This is the first participation of Tunisia in GEM activities. Early-stage entrepreneurial activity in Tunisia measures 9.4%; comprising 2.2% nascent entrepreneurship and 7.2% new firm entrepreneurship. The established business ownership rate measures 10.2%. Entrepreneurial activity is driven more by opportunity rather than necessity with 77.7% of entrepreneurial activity being motivated by opportunity and only 23.3% is driven by necessity. Male entrepreneurial activity is about three times higher (at 73.0%) than that of females (at 27.0%) and the results show that 71.1% of male entrepreneurs are driven by opportunity while this rate is about 66.5% for female entrepreneurs.

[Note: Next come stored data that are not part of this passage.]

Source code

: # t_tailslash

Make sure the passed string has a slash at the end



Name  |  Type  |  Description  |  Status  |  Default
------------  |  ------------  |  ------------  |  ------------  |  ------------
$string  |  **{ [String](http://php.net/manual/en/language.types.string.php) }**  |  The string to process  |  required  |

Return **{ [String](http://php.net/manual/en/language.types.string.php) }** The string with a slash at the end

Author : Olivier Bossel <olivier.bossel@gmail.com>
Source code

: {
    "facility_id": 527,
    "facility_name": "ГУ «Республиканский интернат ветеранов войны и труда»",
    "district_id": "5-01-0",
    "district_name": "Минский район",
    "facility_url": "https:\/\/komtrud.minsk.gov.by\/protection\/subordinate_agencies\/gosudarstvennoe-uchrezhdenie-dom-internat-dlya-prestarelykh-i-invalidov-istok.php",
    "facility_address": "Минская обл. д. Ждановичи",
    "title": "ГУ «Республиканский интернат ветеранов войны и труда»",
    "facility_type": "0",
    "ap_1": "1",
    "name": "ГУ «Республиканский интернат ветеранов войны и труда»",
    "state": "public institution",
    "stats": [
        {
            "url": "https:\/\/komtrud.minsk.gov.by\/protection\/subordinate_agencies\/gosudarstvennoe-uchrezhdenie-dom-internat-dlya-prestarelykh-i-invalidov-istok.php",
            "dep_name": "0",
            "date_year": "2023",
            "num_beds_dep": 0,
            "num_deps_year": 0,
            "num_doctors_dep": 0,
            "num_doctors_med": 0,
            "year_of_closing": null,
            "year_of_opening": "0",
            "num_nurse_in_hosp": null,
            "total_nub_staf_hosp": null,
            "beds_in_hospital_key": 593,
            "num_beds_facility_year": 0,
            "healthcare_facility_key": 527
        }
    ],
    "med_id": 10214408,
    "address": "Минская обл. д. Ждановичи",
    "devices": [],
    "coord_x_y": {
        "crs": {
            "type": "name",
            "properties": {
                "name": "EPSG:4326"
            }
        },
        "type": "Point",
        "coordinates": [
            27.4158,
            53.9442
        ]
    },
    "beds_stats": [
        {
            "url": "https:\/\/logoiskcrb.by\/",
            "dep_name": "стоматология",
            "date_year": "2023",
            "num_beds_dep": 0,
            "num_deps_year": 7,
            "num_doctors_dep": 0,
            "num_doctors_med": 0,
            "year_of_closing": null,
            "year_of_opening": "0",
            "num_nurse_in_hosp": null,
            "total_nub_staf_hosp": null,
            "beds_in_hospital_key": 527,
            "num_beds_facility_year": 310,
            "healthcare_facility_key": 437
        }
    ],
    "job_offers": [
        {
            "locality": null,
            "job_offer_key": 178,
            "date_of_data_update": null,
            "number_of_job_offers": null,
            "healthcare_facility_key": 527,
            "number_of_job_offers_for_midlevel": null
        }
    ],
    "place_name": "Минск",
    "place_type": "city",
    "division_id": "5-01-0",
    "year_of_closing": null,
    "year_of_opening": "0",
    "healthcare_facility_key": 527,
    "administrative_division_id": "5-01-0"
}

The survey reveals that 57.6% of Tunisians expects to start a new business within the next three years. We also find that 51.4% of individuals involved in entrepreneurial activity for an opportunity motive are mainly interested in increasing personal income, while 11.6% are mostly concerned with greater independence. At the same time, 22.3% who pursued non-opportunity motives were driven by a desire to maintain personal income. In term of growth aspirations, results show that 7% of all early-stage business entities are expecting 10 or more jobs 5 years after the business have started. Among individuals involved in entrepreneurship activity 61.3% expect to create between 1 and 5 jobs, while 19.4% expect to create between 6 and 19 jobs and only 11.8% have expectations of more than 20 jobs.
Experts believe that the Tunisian government has made entrepreneurial developments a national priority. Indeed, several acts of legislation, economic incentives and governmental programs and institutions have been established in order to boost business creation, in particular by university graduates. Entrepreneurial education is being introduced and reinforced within the higher education system in order to develop a nationwide entrepreneurial culture and prepare the emergence of new generations of entrepreneurs. Tunisia has managed to avoid direct hit by the recent financial turmoil. This is due to a prudent financial and economic policy and to partial openness of the Tunisian stock market to foreign investors and to foreign assets. Nevertheless, exporting firms have been affected and to some degree by the economic repercussions of the financial crisis. Experts attribute this exposure to the relative dependence of these activities to the European markets.
In order to hold down the impacts of world economic crisis, decision makers in Tunisia have adopted a comprehensive set of policy measures that includes the creation of a strategic investment fund (1% of GDP), boost the infrastructure programs, set up credit lines destined to support financial restructuring of key business operators as well as more strict regulation on bank placements. Official statistics show an increase of 12.7% for declared investment in Industry during the first 9 months of 2009, while declared investment in services sector has increased about 16.5% during the same period. In terms of growing businesses, difficulties are felt more strongly by nascent firms, while established ones are doing better. Indeed, only 17% of early-stage entrepreneurs and 31% of established entrepreneurs believe that growing a business now is more difficult than one year ago due to crisis repercussions. These low figures tend to confirm that the world economic turmoil did not have severe incidence on young business development. Nevertheless, 47.6% of early stage entrepreneurs find some difficulties in starting a business as a result of the economic crisis.